綜上,將優化方法用于管道輸沙過程,分別將管道輸沙量和流速與目標值的偏差作為目標函數,確定管道運行的邊界約束條件,建立包括模型參數在內的管道輸沙優化模型。
2?參數確定與計算方法
為驗證模型的可行性,用實際算例對模型進行檢驗。先確定模型參數,再選擇多目標優化方法求解模型獲得Pareto最優解的解集,最后對Pareto最優解進行分析并評估輸沙方案。
2.1?參數確定
求解優化模型要先給出基礎參數的取值,管道阻力系數可以通過管道阻力損失計算。計算式(3)中參考流速u50需要伴隨速度W、沉降速度vt、無因次粒徑d*等參數,各參數計算公式見表1,其中:μw為清水黏度;ρw為清水密度;ψ為泥沙形狀系數;ε為絕對粗糙度。
在求解目標流速ut的過程中,由于柯爾布魯克方程需要迭代計算清水的阻力系數λw,因此難以將式(4)求導變換后直接給出ut的表達式,此處取流速步長為0.001 m/s分別試算im,將試算結果中im最小值對應的流速作為該工況下的ut。

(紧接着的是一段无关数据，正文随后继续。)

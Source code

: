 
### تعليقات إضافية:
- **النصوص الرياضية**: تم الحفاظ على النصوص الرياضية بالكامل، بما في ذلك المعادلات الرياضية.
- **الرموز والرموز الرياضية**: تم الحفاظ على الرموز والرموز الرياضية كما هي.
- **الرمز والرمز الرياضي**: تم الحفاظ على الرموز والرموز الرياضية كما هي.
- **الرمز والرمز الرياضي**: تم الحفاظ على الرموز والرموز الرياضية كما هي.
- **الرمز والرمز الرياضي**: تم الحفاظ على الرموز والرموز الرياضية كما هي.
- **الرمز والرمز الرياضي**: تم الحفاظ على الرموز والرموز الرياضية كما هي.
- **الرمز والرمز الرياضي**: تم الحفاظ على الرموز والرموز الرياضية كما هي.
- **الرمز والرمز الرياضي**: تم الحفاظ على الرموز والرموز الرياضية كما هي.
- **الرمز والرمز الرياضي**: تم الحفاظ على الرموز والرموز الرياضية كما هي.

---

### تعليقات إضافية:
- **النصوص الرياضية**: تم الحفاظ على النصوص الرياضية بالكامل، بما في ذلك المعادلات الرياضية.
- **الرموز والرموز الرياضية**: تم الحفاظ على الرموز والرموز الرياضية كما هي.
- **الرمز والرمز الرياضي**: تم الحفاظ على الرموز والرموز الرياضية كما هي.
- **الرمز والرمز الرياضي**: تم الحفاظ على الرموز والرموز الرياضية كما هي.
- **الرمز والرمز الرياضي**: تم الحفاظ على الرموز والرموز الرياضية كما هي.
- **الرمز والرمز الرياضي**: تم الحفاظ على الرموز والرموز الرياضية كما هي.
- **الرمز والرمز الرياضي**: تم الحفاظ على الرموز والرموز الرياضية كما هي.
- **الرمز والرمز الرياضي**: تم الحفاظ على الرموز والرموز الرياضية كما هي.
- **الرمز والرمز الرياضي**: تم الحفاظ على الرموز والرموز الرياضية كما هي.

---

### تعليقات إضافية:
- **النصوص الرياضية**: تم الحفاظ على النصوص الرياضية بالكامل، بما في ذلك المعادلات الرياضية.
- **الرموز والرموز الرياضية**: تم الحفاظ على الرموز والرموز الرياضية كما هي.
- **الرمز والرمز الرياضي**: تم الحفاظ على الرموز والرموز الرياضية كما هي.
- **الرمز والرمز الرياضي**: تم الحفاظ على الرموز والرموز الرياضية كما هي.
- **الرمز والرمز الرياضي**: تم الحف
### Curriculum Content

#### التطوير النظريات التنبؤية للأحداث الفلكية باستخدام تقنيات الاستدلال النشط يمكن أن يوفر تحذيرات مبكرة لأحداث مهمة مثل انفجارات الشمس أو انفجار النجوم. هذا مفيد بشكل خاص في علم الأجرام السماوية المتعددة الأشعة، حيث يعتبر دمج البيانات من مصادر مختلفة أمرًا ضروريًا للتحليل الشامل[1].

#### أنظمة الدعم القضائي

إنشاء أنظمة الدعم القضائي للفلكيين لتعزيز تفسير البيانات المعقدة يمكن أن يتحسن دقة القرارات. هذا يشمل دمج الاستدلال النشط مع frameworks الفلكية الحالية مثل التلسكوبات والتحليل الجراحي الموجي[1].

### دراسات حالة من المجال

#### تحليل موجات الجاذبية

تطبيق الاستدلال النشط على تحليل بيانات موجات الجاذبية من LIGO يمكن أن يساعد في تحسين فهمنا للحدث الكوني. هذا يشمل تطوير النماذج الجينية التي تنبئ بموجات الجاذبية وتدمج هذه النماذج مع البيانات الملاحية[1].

以黃河下游調節灘槽地形、清淤疏浚的管道輸沙為例,對上述優化方法進行算例分析。選取黃河下游河床質泥沙作為輸送介質,參考實際水沙、地形條件取值以及常見管道水力輸送系統的設計方法[5,14-17],定義邊界約束、水沙參數、管道參數等模型參數,結果見表2。需要說明的是:由于工程中的管道均有標準化管徑,因此模型中管徑D簡化為在約束邊界內以0.05 m為步長取離散值;根據泥沙的體積分數、管徑、流速的取值邊界計算出輸沙量的有效取值為3.21~636.17 m3/h,為獲得適用范圍大且輸沙能力較強的設計方案,設置目標輸沙量Qt和輸沙量下限Qsmin分別為500、100 m3/h;為滿足長距離輸沙的要求,取管道長L=3 000 m。
2.2?求解方法
遺傳算法是一種模擬生物進化過程的優化算法,具有良好的適應能力和全局優化能力[18]。非支配排序遺傳算法(NSGA)是遺傳算法面向多目標優化問題的主要應用之一[19]。NSGA-Ⅱ算法改進了NSGA算法過于復雜等缺陷,提高了算法的計算速度和魯棒性,算法新增的精英策略可以擴大模型取值范圍,使得Pareto最優解的分布趨于均勻化,近年來得到廣泛關注,因此將NSGA-Ⅱ算法作為多目標管道輸沙模型的求解算法。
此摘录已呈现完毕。